Exercise objective:
The output should be all lines of the entries below in which the word "result" occurs.

Input:
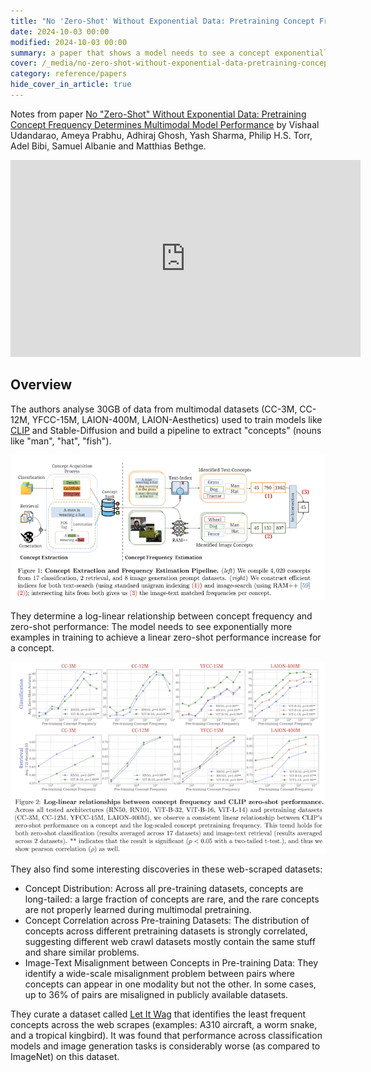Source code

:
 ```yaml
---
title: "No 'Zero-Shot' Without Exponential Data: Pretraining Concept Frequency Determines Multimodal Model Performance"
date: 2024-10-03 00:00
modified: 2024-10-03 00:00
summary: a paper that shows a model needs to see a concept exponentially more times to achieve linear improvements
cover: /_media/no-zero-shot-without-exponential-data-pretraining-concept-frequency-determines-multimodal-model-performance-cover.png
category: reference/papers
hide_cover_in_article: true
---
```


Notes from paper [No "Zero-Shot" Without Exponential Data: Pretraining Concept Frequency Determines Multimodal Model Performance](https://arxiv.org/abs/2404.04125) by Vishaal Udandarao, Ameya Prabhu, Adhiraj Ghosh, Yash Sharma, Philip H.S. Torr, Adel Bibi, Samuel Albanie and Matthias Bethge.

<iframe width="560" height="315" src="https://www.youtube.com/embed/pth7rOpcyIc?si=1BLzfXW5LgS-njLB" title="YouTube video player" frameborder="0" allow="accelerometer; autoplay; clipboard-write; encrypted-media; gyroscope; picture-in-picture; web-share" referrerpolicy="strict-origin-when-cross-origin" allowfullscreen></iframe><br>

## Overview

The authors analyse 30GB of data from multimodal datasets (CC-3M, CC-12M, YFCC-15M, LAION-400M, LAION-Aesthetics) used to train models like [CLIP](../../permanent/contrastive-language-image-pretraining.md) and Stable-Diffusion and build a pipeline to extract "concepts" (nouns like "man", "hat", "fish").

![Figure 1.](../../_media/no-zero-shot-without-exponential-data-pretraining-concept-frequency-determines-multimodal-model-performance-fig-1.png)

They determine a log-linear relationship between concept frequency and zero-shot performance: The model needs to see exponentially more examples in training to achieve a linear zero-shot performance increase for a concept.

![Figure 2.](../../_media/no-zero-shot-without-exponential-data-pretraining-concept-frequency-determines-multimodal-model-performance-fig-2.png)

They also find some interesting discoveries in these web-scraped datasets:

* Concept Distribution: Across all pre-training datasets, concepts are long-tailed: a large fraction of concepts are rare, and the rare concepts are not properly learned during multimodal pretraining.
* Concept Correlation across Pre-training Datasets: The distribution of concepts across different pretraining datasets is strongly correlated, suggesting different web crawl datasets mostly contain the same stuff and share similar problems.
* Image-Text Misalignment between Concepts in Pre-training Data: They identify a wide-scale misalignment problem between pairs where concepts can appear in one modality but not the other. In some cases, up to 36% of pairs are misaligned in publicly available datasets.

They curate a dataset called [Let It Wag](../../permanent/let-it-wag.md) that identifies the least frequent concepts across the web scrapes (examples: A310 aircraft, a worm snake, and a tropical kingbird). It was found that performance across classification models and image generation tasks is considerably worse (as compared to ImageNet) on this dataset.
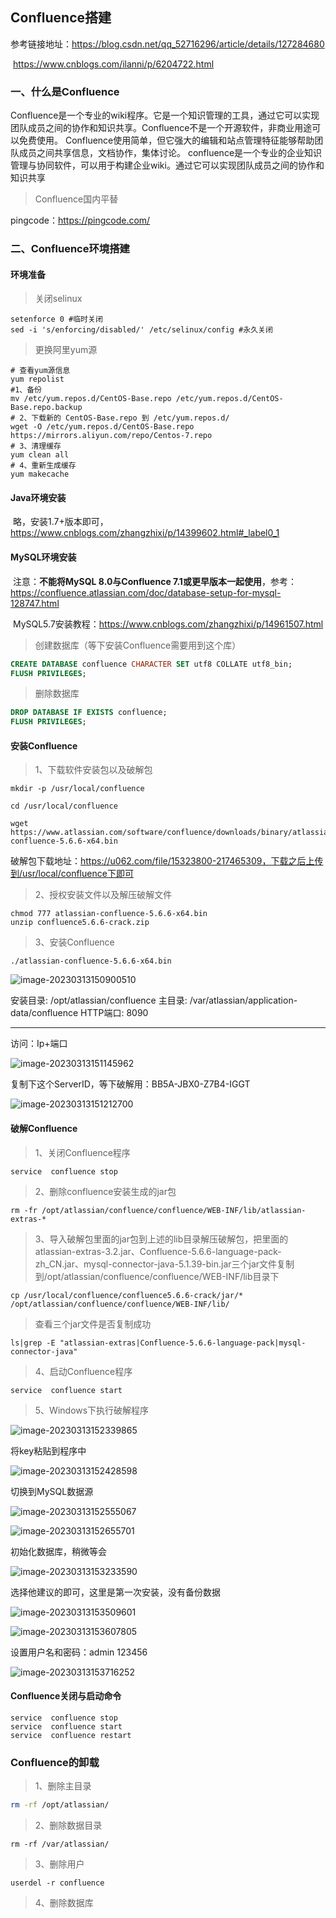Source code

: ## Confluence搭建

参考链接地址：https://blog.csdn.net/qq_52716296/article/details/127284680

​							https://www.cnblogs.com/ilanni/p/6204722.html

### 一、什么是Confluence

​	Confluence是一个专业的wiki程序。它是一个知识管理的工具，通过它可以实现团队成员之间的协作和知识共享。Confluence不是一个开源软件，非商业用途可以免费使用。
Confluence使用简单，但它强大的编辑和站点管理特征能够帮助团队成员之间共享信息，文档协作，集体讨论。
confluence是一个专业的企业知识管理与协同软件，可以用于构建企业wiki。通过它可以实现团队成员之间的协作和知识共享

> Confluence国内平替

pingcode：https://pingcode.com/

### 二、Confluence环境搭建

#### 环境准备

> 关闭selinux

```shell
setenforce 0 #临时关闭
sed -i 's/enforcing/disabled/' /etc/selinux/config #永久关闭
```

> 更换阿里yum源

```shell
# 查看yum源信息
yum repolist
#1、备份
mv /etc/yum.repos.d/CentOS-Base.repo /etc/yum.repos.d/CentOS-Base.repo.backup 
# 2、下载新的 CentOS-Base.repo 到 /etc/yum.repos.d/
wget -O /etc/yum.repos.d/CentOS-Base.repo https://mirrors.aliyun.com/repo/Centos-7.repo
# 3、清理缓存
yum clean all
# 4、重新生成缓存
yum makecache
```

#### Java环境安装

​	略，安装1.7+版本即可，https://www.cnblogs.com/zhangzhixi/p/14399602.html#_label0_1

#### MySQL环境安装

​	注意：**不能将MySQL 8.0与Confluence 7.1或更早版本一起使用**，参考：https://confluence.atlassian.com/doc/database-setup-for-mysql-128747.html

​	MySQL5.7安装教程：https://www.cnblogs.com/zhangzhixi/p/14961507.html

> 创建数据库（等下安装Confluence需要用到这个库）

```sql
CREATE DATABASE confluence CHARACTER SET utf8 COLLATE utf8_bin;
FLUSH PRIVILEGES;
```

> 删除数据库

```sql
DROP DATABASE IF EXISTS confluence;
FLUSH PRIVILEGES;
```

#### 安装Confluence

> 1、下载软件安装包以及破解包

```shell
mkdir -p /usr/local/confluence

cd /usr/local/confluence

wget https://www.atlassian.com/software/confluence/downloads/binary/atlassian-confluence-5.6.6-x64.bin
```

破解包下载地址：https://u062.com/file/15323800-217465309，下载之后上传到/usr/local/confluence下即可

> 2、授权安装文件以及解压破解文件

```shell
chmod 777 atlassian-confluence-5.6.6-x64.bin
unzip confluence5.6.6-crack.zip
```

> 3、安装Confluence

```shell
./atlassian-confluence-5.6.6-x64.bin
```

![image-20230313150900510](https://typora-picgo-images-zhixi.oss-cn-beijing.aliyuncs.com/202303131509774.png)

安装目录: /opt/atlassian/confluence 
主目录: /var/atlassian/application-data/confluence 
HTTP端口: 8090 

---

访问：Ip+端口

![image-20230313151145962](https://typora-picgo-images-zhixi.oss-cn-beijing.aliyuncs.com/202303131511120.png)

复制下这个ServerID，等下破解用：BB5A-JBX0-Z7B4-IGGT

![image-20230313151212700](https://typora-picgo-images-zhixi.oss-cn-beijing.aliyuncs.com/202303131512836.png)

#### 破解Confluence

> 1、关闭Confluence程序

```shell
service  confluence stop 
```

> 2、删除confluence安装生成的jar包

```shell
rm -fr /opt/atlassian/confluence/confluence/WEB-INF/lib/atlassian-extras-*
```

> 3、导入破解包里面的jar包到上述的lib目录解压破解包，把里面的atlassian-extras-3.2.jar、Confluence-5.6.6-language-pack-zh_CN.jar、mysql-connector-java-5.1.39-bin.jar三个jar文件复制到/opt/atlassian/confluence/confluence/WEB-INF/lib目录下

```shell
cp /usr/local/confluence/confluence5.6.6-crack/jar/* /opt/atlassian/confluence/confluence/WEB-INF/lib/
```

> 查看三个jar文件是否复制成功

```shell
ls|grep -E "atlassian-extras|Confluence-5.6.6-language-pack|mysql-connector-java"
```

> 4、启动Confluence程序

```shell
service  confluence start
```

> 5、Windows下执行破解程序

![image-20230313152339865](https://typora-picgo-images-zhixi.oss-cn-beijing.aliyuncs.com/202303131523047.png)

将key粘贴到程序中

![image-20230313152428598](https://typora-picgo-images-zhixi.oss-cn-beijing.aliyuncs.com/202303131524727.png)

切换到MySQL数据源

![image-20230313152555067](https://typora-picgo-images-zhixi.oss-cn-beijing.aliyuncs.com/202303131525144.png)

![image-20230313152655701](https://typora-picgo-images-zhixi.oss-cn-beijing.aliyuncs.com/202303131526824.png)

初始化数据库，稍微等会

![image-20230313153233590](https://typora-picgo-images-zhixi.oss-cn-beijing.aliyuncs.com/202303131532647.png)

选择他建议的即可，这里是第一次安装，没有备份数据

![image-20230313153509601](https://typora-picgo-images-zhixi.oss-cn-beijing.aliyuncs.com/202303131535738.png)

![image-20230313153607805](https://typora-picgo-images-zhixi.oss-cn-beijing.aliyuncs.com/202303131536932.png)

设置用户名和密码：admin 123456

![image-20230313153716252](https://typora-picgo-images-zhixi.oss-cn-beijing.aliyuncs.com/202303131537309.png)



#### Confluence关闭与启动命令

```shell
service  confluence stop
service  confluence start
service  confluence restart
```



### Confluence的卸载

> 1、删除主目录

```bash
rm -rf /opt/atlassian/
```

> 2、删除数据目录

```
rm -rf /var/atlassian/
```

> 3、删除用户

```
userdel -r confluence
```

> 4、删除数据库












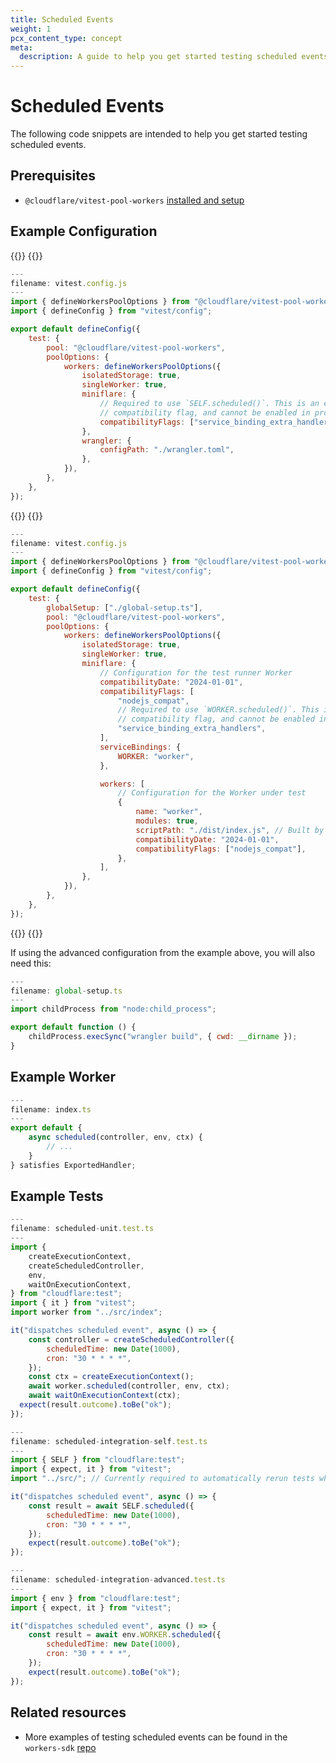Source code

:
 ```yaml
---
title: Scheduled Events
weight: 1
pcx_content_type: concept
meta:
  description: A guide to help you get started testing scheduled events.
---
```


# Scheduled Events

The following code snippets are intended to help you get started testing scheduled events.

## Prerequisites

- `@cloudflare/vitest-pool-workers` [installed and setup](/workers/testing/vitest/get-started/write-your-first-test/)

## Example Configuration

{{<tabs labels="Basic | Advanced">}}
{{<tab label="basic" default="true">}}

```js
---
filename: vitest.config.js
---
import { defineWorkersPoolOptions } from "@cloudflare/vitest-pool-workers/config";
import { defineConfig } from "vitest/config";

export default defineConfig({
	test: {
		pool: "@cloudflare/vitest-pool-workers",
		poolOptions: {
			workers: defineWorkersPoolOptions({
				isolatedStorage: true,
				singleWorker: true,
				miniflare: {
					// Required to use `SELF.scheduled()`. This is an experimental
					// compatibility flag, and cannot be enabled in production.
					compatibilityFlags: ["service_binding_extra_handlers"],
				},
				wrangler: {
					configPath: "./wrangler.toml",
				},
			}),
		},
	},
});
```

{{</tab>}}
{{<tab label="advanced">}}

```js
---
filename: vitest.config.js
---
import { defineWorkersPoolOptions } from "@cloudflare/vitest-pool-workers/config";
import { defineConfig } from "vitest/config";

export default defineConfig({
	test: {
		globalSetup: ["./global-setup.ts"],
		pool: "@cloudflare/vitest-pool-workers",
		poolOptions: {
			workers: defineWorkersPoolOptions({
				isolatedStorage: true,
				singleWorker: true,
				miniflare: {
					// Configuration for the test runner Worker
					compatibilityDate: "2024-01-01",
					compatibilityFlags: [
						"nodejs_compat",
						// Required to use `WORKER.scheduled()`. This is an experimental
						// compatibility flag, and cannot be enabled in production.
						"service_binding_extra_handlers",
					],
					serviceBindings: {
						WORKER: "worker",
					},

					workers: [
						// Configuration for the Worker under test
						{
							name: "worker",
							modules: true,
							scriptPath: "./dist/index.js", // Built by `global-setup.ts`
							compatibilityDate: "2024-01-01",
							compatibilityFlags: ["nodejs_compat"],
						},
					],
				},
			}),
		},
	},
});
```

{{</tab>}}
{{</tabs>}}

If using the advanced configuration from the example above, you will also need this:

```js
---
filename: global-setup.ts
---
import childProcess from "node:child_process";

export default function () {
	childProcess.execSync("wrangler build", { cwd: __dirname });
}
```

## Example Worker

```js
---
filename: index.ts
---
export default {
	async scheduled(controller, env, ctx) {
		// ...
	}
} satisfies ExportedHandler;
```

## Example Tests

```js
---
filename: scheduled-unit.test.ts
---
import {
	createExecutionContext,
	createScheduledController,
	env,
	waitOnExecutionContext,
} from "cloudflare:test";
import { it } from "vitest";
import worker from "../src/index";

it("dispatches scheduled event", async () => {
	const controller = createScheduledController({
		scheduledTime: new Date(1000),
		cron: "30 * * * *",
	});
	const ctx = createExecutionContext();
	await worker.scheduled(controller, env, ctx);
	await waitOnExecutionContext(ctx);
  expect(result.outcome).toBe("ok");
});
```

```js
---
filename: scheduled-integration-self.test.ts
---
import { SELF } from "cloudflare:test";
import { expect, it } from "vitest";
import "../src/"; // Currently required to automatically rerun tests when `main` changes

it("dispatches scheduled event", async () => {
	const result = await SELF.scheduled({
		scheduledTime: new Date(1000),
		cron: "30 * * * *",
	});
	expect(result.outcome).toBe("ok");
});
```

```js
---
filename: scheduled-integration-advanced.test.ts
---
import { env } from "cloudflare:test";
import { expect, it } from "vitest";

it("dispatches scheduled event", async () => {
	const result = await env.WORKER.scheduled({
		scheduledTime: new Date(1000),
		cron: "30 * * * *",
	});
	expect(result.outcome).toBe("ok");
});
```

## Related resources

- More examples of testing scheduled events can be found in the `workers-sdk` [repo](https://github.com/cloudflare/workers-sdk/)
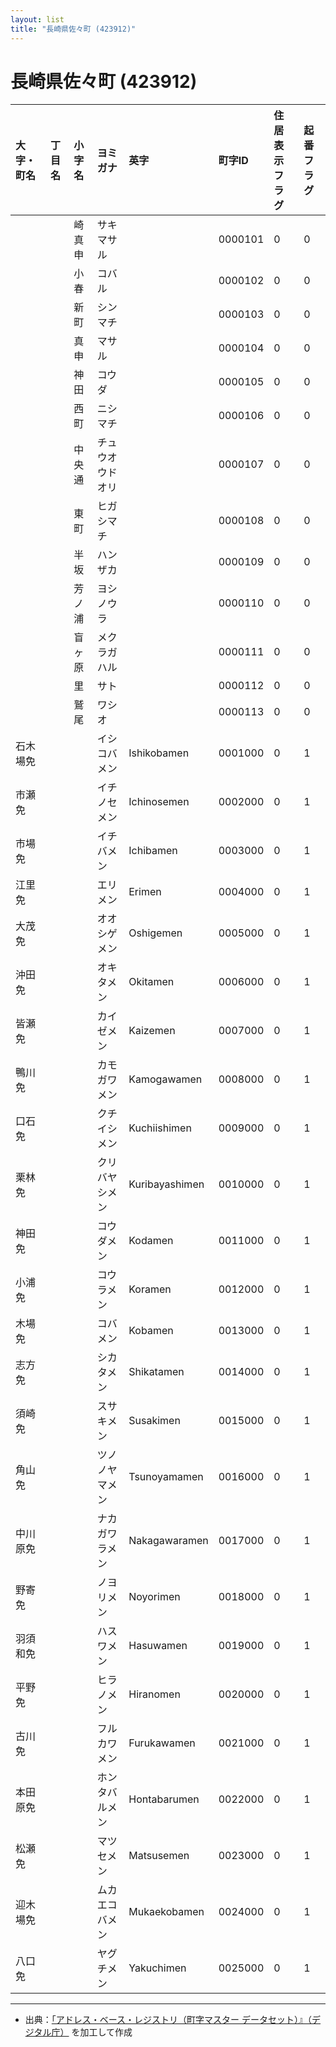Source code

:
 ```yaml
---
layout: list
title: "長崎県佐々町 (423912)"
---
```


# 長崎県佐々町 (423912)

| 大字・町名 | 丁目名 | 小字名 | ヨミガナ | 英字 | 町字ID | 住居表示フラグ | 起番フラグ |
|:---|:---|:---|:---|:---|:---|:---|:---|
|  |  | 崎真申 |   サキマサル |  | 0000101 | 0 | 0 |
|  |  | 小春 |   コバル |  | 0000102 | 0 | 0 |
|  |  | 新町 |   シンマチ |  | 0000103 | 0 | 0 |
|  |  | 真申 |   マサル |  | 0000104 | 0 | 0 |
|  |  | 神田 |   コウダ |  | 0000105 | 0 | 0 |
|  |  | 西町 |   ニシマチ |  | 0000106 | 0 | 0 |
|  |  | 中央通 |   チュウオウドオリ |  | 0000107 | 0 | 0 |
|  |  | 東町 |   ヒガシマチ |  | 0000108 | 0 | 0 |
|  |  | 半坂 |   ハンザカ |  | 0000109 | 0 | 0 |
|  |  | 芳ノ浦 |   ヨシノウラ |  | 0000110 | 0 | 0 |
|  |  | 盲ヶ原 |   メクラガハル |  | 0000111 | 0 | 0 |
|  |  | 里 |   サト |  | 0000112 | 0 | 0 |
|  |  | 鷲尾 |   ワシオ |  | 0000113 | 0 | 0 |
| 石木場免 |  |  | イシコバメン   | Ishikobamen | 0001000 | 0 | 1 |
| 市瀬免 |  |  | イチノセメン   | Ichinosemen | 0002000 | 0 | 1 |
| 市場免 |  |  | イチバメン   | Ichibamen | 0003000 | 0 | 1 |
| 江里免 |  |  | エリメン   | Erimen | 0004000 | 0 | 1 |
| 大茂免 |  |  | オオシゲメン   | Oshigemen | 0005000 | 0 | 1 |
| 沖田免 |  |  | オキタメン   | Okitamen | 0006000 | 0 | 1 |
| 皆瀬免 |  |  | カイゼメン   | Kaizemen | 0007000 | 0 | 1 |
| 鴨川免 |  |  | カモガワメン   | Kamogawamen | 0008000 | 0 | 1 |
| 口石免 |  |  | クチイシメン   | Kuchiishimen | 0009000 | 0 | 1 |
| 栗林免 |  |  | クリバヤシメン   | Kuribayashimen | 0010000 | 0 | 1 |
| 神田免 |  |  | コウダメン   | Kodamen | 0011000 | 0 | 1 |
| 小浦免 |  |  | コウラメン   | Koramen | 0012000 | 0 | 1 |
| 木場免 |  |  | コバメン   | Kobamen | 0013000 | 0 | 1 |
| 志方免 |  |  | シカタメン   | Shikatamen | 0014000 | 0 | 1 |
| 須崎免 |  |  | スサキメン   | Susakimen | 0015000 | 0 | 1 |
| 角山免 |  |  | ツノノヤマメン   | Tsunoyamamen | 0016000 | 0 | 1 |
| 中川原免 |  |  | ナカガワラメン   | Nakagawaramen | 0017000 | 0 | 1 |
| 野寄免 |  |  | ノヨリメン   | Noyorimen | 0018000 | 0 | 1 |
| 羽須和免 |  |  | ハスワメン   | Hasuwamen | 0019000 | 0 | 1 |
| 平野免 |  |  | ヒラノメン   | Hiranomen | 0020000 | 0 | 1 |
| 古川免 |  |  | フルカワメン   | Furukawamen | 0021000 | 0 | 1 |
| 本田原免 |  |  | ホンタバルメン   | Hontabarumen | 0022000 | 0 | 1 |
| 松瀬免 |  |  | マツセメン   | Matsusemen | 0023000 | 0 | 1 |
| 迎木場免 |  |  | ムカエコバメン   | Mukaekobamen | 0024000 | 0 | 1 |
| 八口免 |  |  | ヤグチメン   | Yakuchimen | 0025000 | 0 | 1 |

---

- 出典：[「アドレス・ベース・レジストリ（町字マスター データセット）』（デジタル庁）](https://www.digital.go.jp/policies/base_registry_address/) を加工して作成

Answer space:
  expect(result.outcome).toBe("ok");
	const result = await SELF.scheduled({
	expect(result.outcome).toBe("ok");
	const result = await env.WORKER.scheduled({
	expect(result.outcome).toBe("ok");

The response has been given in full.